(Dataset records)
##########

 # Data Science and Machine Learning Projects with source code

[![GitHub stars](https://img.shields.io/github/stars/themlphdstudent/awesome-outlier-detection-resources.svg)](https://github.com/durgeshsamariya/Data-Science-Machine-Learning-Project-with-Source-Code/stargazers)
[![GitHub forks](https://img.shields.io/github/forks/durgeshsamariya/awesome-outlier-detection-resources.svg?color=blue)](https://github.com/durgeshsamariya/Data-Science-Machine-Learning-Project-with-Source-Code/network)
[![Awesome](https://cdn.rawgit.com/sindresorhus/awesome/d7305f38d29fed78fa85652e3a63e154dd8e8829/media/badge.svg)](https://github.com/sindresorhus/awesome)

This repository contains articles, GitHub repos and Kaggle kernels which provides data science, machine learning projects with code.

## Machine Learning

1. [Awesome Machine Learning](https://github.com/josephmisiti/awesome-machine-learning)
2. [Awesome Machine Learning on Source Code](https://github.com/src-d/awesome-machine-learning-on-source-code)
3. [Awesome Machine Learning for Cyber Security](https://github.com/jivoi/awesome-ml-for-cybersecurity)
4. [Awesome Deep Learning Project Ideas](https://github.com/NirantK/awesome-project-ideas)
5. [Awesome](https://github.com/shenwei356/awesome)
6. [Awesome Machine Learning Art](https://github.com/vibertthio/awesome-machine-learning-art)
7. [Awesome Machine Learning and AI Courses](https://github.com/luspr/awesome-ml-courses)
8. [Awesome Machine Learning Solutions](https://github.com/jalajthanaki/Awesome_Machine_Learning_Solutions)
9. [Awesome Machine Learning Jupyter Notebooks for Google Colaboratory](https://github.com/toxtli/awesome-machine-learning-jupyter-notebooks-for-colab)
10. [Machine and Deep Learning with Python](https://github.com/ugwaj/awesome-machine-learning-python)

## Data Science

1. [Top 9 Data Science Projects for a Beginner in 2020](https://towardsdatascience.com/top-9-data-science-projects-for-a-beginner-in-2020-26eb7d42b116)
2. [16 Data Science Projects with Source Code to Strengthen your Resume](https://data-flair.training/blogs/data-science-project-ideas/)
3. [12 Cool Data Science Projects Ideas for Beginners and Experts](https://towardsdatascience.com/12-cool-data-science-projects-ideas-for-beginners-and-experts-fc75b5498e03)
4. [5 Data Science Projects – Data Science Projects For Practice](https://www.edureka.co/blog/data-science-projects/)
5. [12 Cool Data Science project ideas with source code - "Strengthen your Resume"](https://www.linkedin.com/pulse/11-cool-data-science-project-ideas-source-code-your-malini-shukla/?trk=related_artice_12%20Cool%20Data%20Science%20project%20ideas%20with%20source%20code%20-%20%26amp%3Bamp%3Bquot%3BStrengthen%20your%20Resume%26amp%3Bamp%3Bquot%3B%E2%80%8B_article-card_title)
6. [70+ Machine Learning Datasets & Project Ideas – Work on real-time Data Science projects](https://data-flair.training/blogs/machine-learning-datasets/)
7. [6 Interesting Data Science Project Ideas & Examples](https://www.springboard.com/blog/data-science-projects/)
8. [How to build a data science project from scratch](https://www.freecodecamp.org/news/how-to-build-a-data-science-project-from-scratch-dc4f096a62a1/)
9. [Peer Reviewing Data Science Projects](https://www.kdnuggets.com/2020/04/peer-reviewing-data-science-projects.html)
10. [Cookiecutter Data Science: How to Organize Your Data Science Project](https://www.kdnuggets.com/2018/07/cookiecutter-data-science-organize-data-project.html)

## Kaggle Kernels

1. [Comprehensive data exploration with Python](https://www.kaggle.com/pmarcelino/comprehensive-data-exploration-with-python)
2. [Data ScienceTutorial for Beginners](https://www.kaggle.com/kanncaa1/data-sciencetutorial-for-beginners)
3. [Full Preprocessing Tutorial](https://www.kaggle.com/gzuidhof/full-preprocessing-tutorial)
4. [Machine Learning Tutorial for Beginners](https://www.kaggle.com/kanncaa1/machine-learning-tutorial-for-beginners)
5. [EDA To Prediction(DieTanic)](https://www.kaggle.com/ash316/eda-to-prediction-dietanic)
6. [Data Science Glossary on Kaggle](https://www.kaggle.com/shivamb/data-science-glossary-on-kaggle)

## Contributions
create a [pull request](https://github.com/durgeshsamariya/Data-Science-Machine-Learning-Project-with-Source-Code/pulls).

##########

Task goal: From the records above, print exactly the lines that run from the line with "10. [Machine and" to the line with "7. [6 Interesting", inclusive.

Task solution:
10. [Machine and Deep Learning with Python](https://github.com/ugwaj/awesome-machine-learning-python)

## Data Science

1. [Top 9 Data Science Projects for a Beginner in 2020](https://towardsdatascience.com/top-9-data-science-projects-for-a-beginner-in-2020-26eb7d42b116)
2. [16 Data Science Projects with Source Code to Strengthen your Resume](https://data-flair.training/blogs/data-science-project-ideas/)
3. [12 Cool Data Science Projects Ideas for Beginners and Experts](https://towardsdatascience.com/12-cool-data-science-projects-ideas-for-beginners-and-experts-fc75b5498e03)
4. [5 Data Science Projects – Data Science Projects For Practice](https://www.edureka.co/blog/data-science-projects/)
5. [12 Cool Data Science project ideas with source code - "Strengthen your Resume"](https://www.linkedin.com/pulse/11-cool-data-science-project-ideas-source-code-your-malini-shukla/?trk=related_artice_12%20Cool%20Data%20Science%20project%20ideas%20with%20source%20code%20-%20%26amp%3Bamp%3Bquot%3BStrengthen%20your%20Resume%26amp%3Bamp%3Bquot%3B%E2%80%8B_article-card_title)
6. [70+ Machine Learning Datasets & Project Ideas – Work on real-time Data Science projects](https://data-flair.training/blogs/machine-learning-datasets/)
7. [6 Interesting Data Science Project Ideas & Examples](https://www.springboard.com/blog/data-science-projects/)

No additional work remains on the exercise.